Thanks for your support and we hope you enjoy the latest release,
LetterRip
Maybe it already exists, but Blender would be sweet with an interface into a rendering engine that runs on gpu's via cuda or a ps3 cell BE. I think rendering / raytracing is a good candidate for cheaply available massive parallelism.
Maybe, I dunno.
try { do() || do_not(); } catch (JediException err) { yoda(err); }
It's awesome being me.
Nope. I'm not experienced in 3D.
I recently tried Sketchup on Windows. I immediately got creating 3D scenes, very easily.
I have Blender open on Linux right now. I have no idea how to achieve anything at all in it. Even the save dialogue is weird and non-standard. What's wrong with a standard GTK or QT save dialogue? Why am I seeing all the hidden files in my home directory? Do they think I'm likely to want to save the file in ~/.klamav? Why does it assume I want to save in JPEG rather than PNG?

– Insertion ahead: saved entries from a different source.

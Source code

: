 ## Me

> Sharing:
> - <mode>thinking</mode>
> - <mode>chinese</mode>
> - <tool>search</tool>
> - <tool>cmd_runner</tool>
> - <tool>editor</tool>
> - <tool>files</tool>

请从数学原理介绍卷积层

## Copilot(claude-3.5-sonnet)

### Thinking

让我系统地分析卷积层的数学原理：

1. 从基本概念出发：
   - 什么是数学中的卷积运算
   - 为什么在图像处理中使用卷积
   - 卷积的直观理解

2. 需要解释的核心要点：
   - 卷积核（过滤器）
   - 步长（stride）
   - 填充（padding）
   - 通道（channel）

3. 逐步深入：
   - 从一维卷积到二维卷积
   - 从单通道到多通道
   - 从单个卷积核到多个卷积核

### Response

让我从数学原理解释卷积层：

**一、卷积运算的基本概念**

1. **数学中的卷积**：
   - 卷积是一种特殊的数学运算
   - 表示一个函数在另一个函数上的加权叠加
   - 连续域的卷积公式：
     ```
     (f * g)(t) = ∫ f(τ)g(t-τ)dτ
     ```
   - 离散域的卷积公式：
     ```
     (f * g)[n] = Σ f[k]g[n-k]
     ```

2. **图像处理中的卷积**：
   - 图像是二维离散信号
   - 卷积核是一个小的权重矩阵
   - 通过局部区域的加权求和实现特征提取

It's putting me off making the effort to learn it.
Learning Blender can be slow; so I took notes along the way and wrote them up here:
http://www.davidjarvis.ca/blender/
An animated short using Blender:
http://www.youtube.com/watch?v=hvQbYXPmqiA
The Blender team, unfortunately, is driven exclusively by the concerns of users who are experts in the field, not beginners.
My twelve year old learned to use it.
Its a good thing someone did some beginners tutorials.
http://www.blender.org/education-help/tutorials/
Enjoy,
It's just the normal noises in here.
have evidently never tried Maya either.
I mean, at least I found tutorials on blender and in 2 minutes I was navigating the screen with easy. Once I learned that it was frustrating as hell to do the equivalent with Maya, at which point I got up and did something else.
Why do so many 3D tools use custom controls and weird windowing that often doesn't match at all the look and feel of the operating system they run on? So many 3D tools can't even feature normal buttons, for some reason they feel the need to have their own widget components, which makes the usability of already complex tools ... well ... more complex.
...
I always thought this had to with the history of some of these tools in X-windows and the lack of standard widget toolkits, and maybe also because this makes porting the tools to other platforms? I'm curious why this is so prevalent in so many of these tools
- sigs are for wimps.
There are two camps:
1. People who want 3DS MAX/Maya/Lighwave for FREE and Blender happens to be the closest thing... so take that an MAKE IT MAYA.
2. People who have been using Blender for many, many years and have come to either appreciate or at least get used to the speed that the interface allows... ONCE YOU KNOW IT!
Given that the interface HASNT changed much in all this time... perhaps its time for the GIVE ME MAYA FOR FREE crowd to go and write their own FOSS 3D app.
PS. For all those Blenderheads out there who haven't already seen it... check out www.indigorenderer.com for photorealism.